There are numerous commercial applications which require that a gas be mixed with a vaporizable liquid in order to deliver a gaseous mixture to a particular destination.
One of these applications involves the making of sand cores, which are utilized as casting molds in foundries. Sand cores may be made by mixing sand with a polymerizable resin and introducing the mixture into a molding cavity. An amine catalyst/carrier gas mixture is then injected into the cavity, and the catalyst causes the resin to polymerize and bind the sand forming a self-supporting core.
Another application involves electrostatic precipitation, a technique for the removal of particulates from stack waste gases. Coal fired power plants require a large amount of particulate removal from their stack waste gases before the gases can be vented into the atmosphere. The efficiency of electrostatic precipitation, a common method of removal, is greatly improved if the polluted gas is mixed with an amine gas before passing to the precipitator.
The amines used in the sand core process and in conjunction with electrostatic precipitation are vaporizable liquids. Generally, they are needed in small amounts; however, spraying these liquids into carrier gases or process gas streams, even in these small concentrations, yields a non-uniform, poorly mixed composition, which results in poor process performance. The problem appears to lie in the lack of constancy in the flow rate of the carrier gas.
Present blending techniques, which are designed to work well at fixed flow rates, i.e., designs resulting in a constant coefficient of gas-liquid contact independent of gas rate, are poorly suited for accommodating variable flow rates.
An object of this invention, therefore, is to provide an improvement in known blending processes whereby constant vapor concentration in a carrier gas is achieved in spite of variations in flow rate.
Other objects and advantages will become apparent hereinafter.

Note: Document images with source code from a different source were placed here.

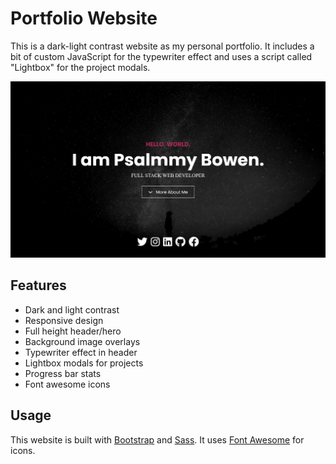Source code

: # Portfolio Website

This is a dark-light contrast website as my personal portfolio. It includes a bit of custom JavaScript for the typewriter effect and uses a script called "Lightbox" for the project modals.

<img src="./images/screen.jpg" />

## Features

- Dark and light contrast
- Responsive design
- Full height header/hero
- Background image overlays
- Typewriter effect in header
- Lightbox modals for projects
- Progress bar stats
- Font awesome icons

## Usage

This website is built with [Bootstrap](https://getbootstrap.com/) and [Sass](https://sass-lang.com/). It uses [Font Awesome](https://fontawesome.com/) for icons.


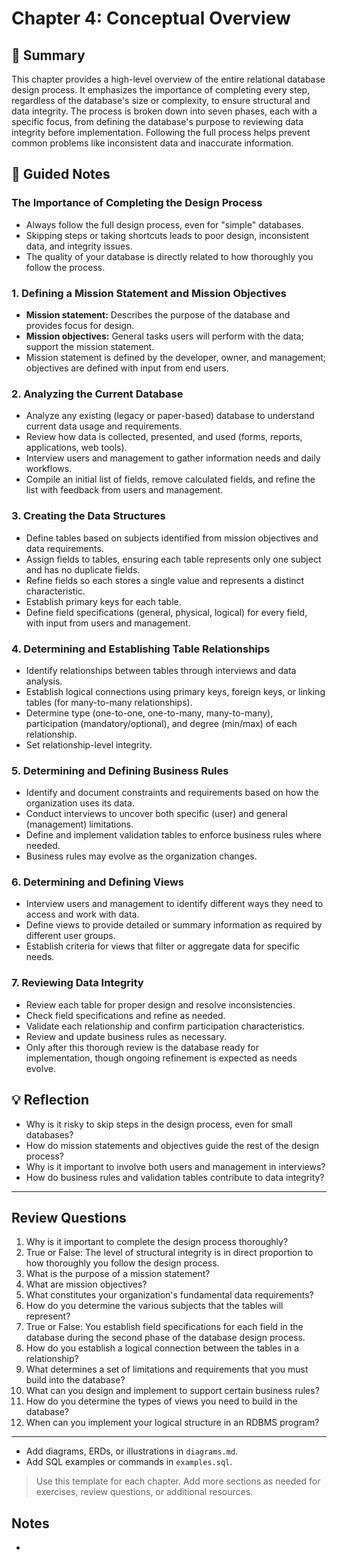 # Chapter 4: Conceptual Overview

## 📖 Summary

This chapter provides a high-level overview of the entire relational database design process. It emphasizes the importance of completing every step, regardless of the database's size or complexity, to ensure structural and data integrity. The process is broken down into seven phases, each with a specific focus, from defining the database's purpose to reviewing data integrity before implementation. Following the full process helps prevent common problems like inconsistent data and inaccurate information.

## 📝 Guided Notes

### The Importance of Completing the Design Process
- Always follow the full design process, even for "simple" databases.
- Skipping steps or taking shortcuts leads to poor design, inconsistent data, and integrity issues.
- The quality of your database is directly related to how thoroughly you follow the process.

### 1. Defining a Mission Statement and Mission Objectives
- **Mission statement:** Describes the purpose of the database and provides focus for design.
- **Mission objectives:** General tasks users will perform with the data; support the mission statement.
- Mission statement is defined by the developer, owner, and management; objectives are defined with input from end users.

### 2. Analyzing the Current Database
- Analyze any existing (legacy or paper-based) database to understand current data usage and requirements.
- Review how data is collected, presented, and used (forms, reports, applications, web tools).
- Interview users and management to gather information needs and daily workflows.
- Compile an initial list of fields, remove calculated fields, and refine the list with feedback from users and management.

### 3. Creating the Data Structures
- Define tables based on subjects identified from mission objectives and data requirements.
- Assign fields to tables, ensuring each table represents only one subject and has no duplicate fields.
- Refine fields so each stores a single value and represents a distinct characteristic.
- Establish primary keys for each table.
- Define field specifications (general, physical, logical) for every field, with input from users and management.

### 4. Determining and Establishing Table Relationships
- Identify relationships between tables through interviews and data analysis.
- Establish logical connections using primary keys, foreign keys, or linking tables (for many-to-many relationships).
- Determine type (one-to-one, one-to-many, many-to-many), participation (mandatory/optional), and degree (min/max) of each relationship.
- Set relationship-level integrity.

### 5. Determining and Defining Business Rules
- Identify and document constraints and requirements based on how the organization uses its data.
- Conduct interviews to uncover both specific (user) and general (management) limitations.
- Define and implement validation tables to enforce business rules where needed.
- Business rules may evolve as the organization changes.

### 6. Determining and Defining Views
- Interview users and management to identify different ways they need to access and work with data.
- Define views to provide detailed or summary information as required by different user groups.
- Establish criteria for views that filter or aggregate data for specific needs.

### 7. Reviewing Data Integrity
- Review each table for proper design and resolve inconsistencies.
- Check field specifications and refine as needed.
- Validate each relationship and confirm participation characteristics.
- Review and update business rules as necessary.
- Only after this thorough review is the database ready for implementation, though ongoing refinement is expected as needs evolve.

## 💡 Reflection
- Why is it risky to skip steps in the design process, even for small databases?
- How do mission statements and objectives guide the rest of the design process?
- Why is it important to involve both users and management in interviews?
- How do business rules and validation tables contribute to data integrity?

---

## Review Questions
1. Why is it important to complete the design process thoroughly?
2. True or False: The level of structural integrity is in direct proportion to how thoroughly you follow the design process.
3. What is the purpose of a mission statement?
4. What are mission objectives?
5. What constitutes your organization's fundamental data requirements?
6. How do you determine the various subjects that the tables will represent?
7. True or False: You establish field specifications for each field in the database during the second phase of the database design process.
8. How do you establish a logical connection between the tables in a relationship?
9. What determines a set of limitations and requirements that you must build into the database?
10. What can you design and implement to support certain business rules?
11. How do you determine the types of views you need to build in the database?
12. When can you implement your logical structure in an RDBMS program?

---

- Add diagrams, ERDs, or illustrations in `diagrams.md`.
- Add SQL examples or commands in `examples.sql`.

> Use this template for each chapter. Add more sections as needed for exercises, review questions, or additional resources.

## Notes

-
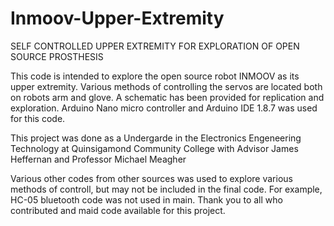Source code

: # Inmoov-Upper-Extremity
SELF CONTROLLED UPPER EXTREMITY FOR EXPLORATION OF OPEN SOURCE PROSTHESIS 

This code is intended to explore the open source robot INMOOV as its upper extremity.
Various methods of controlling the servos are located both on robots arm and glove.
A schematic has been provided for replication and exploration. 
Arduino Nano micro controller and Arduino IDE 1.8.7 was used for this code.

This project was done as a Undergarde in the Electronics Engeneering Technology at Quinsigamond Community College
with Advisor James Heffernan and Professor Michael Meagher

Various other codes from other sources was used to explore various methods of controll, 
but may not be included in the final code. For example, HC-05 bluetooth code was not used in main.
Thank you to all who contributed and maid code available for this project.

A method of mixing a gas and a vaporizable liquid has not been discovered which provides a gaseous mixture having a constant composition, regardless of change in rate of flow, except as hereinafter provided. This method comprises:
(a) introducing a mixture comprising a gas and a vaporizable liquid in predetermined proportions into the tube side of a tube and shell heat exchanger at a flow rate sufficient to cause turbulent flow (as opposed to laminar flow);
(b) introducing a heating fluid into the shell side of the heat exchanger at a temperature sufficient to vaporize at least part of the vaporizable liquid whereby the vaporizable liquid separates into a vapor phase and a liquid phase; and
(c) delivering the mixture of gas and vapor phase to a use point and recycling the liquid phase to a point at which it will be mixed with gas for introduction into step (a).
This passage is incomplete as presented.